Let's start by installing two libraries from HuggingFace that will make our job easier: transformers and datasets. We will also import the relevant libraries.
!pip install transformers -qq
!pip install datasets -qq
import numpy as np
import pandas as pd
import torch
from transformers import BertForSequenceClassification, BertTokenizerFast, Trainer, TrainingArguments
from datasets import load_dataset, Dataset
from sklearn.metrics import accuracy_score, precision_recall_fscore_support
In this demo, we will use the Polish pretrained BERT model - Polbert (https://github.com/kldarek/polbert). It can be downloaded from the HuggingFace model hub, and we will use BertForSequenceClassification class to load it. We will also need the Polbert tokenizer.
model = BertForSequenceClassification.from_pretrained('dkleczek/bert-base-polish-uncased-v1')
tokenizer = BertTokenizerFast.from_pretrained('dkleczek/bert-base-polish-uncased-v1')
Now we will load the training data from the KLEJ benchmark website, clean it up, and convert to a csv format that can be used to create a dataset.
!wget -q https://klejbenchmark.com/static/data/klej_cbd.zip
!unzip -q klej_cbd.zip
df = pd.read_csv('train.tsv', delimiter='\t')
df = df.dropna().reset_index(drop=True)
df.columns = ['text', 'label']
df.label = df.label.astype(int)
df = df.sample(frac=1, random_state=42)
df.to_csv('train.csv', index=False)
len(df), len(df[df.label == 1])
Our training set consists of 10 thousand tweets, but only 851 of those tweets are tagged as cyberbullying. We can take a look at a sample of data in the dataframe.
df.head()
We need to convert our data into a format that can be fed to our model. Thanks to HuggingFace datesets library magic, we con do this with just a few lines of code. We will load the dataset from csv file, split it into train (80%) and validation set (20%). We will then map the tokenizer to convert the text strings into a format that can be fed into BERT model (input_ids and attention mask). Finally, we'll convert that into torch tensors.

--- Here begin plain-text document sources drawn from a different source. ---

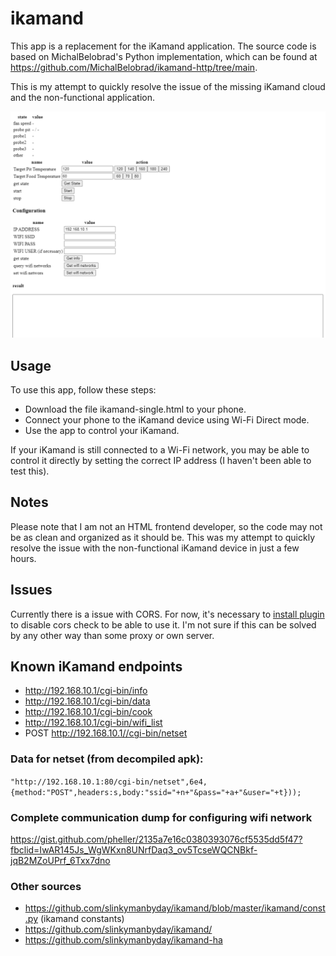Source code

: # ikamand

This app is a replacement for the iKamand application. The source code is based on MichalBelobrad's Python implementation, which can be found at https://github.com/MichalBelobrad/ikamand-http/tree/main.

This is my attempt to quickly resolve the issue of the missing iKamand cloud and the non-functional application.

![Screenshot](./img/screenshot2.png)

## Usage

To use this app, follow these steps:

- Download the file ikamand-single.html to your phone.
- Connect your phone to the iKamand device using Wi-Fi Direct mode.
- Use the app to control your iKamand.

If your iKamand is still connected to a Wi-Fi network, you may be able to control it directly by setting the correct IP address (I haven't been able to test this).


## Notes

Please note that I am not an HTML frontend developer, so the code may not be as clean and organized as it should be. This was my attempt to quickly resolve the issue with the non-functional iKamand device in just a few hours.


## Issues

Currently there is a issue with CORS. For now, it's necessary to [install plugin](https://chrome.google.com/webstore/detail/cors-unblock/lfhmikememgdcahcdlaciloancbhjino) to disable cors check to be able to use it. I'm not sure if this can be solved by any other way than some proxy or own server.

## Known iKamand endpoints

- http://192.168.10.1/cgi-bin/info
- http://192.168.10.1/cgi-bin/data
- http://192.168.10.1/cgi-bin/cook
- http://192.168.10.1/cgi-bin/wifi_list
- POST http://192.168.10.1//cgi-bin/netset

### Data for netset (from decompiled apk):

`"http://192.168.10.1:80/cgi-bin/netset",6e4,{method:"POST",headers:s,body:"ssid="+n+"&pass="+a+"&user="+t}));`

### Complete communication dump for configuring wifi network

https://gist.github.com/pheller/2135a7e16c0380393076cf5535dd5f47?fbclid=IwAR145Js_WgWKxn8UNrfDaq3_ov5TcseWQCNBkf-jqB2MZoUPrf_6Txx7dno

### Other sources

- https://github.com/slinkymanbyday/ikamand/blob/master/ikamand/const.py (ikamand constants)
- https://github.com/slinkymanbyday/ikamand/
- https://github.com/slinkymanbyday/ikamand-ha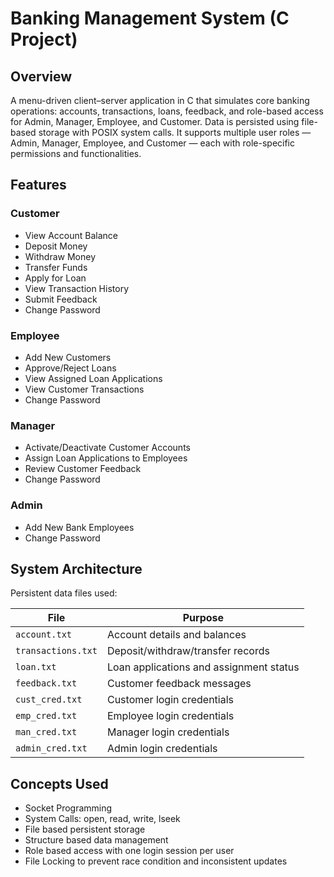 # Banking Management System (C Project)

## Overview
A menu-driven client–server application in C that simulates core banking operations: accounts, transactions, loans, feedback, and role-based access for Admin, Manager, Employee, and Customer. Data is persisted using file-based storage with POSIX system calls.
It supports multiple user roles — Admin, Manager, Employee, and Customer — each with role-specific permissions and functionalities.

## Features

### Customer
- View Account Balance
- Deposit Money
- Withdraw Money
- Transfer Funds
- Apply for Loan
- View Transaction History
- Submit Feedback
- Change Password

### Employee
- Add New Customers
- Approve/Reject Loans
- View Assigned Loan Applications
- View Customer Transactions
- Change Password

### Manager
- Activate/Deactivate Customer Accounts
- Assign Loan Applications to Employees
- Review Customer Feedback
- Change Password

### Admin
- Add New Bank Employees
- Change Password

## System Architecture

Persistent data files used:

| File            | Purpose                                 |
|-----------------|-----------------------------------------|
| `account.txt`   | Account details and balances            |
| `transactions.txt` | Deposit/withdraw/transfer records   |
| `loan.txt`      | Loan applications and assignment status |
| `feedback.txt`  | Customer feedback messages              |
| `cust_cred.txt` | Customer login credentials              |
| `emp_cred.txt`  | Employee login credentials              |
| `man_cred.txt`  | Manager login credentials               |
| `admin_cred.txt`| Admin login credentials                 |

## Concepts Used

- Socket Programming
- System Calls: open, read, write, lseek
- File based persistent storage
- Structure based data management
- Role based access with one login session per user
- File Locking to prevent race condition and inconsistent updates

train_dataset, test_dataset = load_dataset('csv', data_files='train.csv', split=['train[:80%]', 'train[80%:]'])
# train_dataset[0]
def tokenize(batch):
return tokenizer(batch['text'], padding=True, truncation=False)
train_dataset = train_dataset.map(tokenize, batched=True, batch_size=len(train_dataset))
test_dataset = test_dataset.map(tokenize, batched=True, batch_size=len(train_dataset))
# train_dataset[0]
train_dataset.set_format('torch', columns=['input_ids', 'attention_mask', 'label'])
test_dataset.set_format('torch', columns=['input_ids', 'attention_mask', 'label'])
# train_dataset[0]
We are almost ready to start the training. Let's define a function that will help us monitor the training progress and evaluate results on the validation dataset. We will primarily focus on F1, recall and precision metrics, especially that F1 is the official evaluation metric for this dataset.
def compute_metrics(pred):
labels = pred.label_ids
preds = pred.predictions.argmax(-1)
precision, recall, f1, _ = precision_recall_fscore_support(labels, preds, average='binary')
acc = accuracy_score(labels, preds)
return {
'accuracy': acc,
'f1': f1,
'precision': precision,
'recall': recall
}
HuggingFace wraps up the default transformer fine-tuning approach in the Trainer object, and we can customize it by passing training arguments such as learning rate, number of epochs, batch size etc. We will set logging_steps to 20, so that we can frequently evaluate how the model performs on the validation set throughout the training.
training_args = TrainingArguments(
output_dir='./results',
learning_rate=2e-5,
num_train_epochs=3,
per_device_train_batch_size=64,
per_device_eval_batch_size=64,
fp16=True,
warmup_steps=30,
logging_steps=20,
weight_decay=0.01,
evaluate_during_training=True,
logging_dir='./logs',
)
trainer = Trainer(
model=model,
args=training_args,
compute_metrics=compute_metrics,
train_dataset=train_dataset,
eval_dataset=test_dataset
)
trainer.train()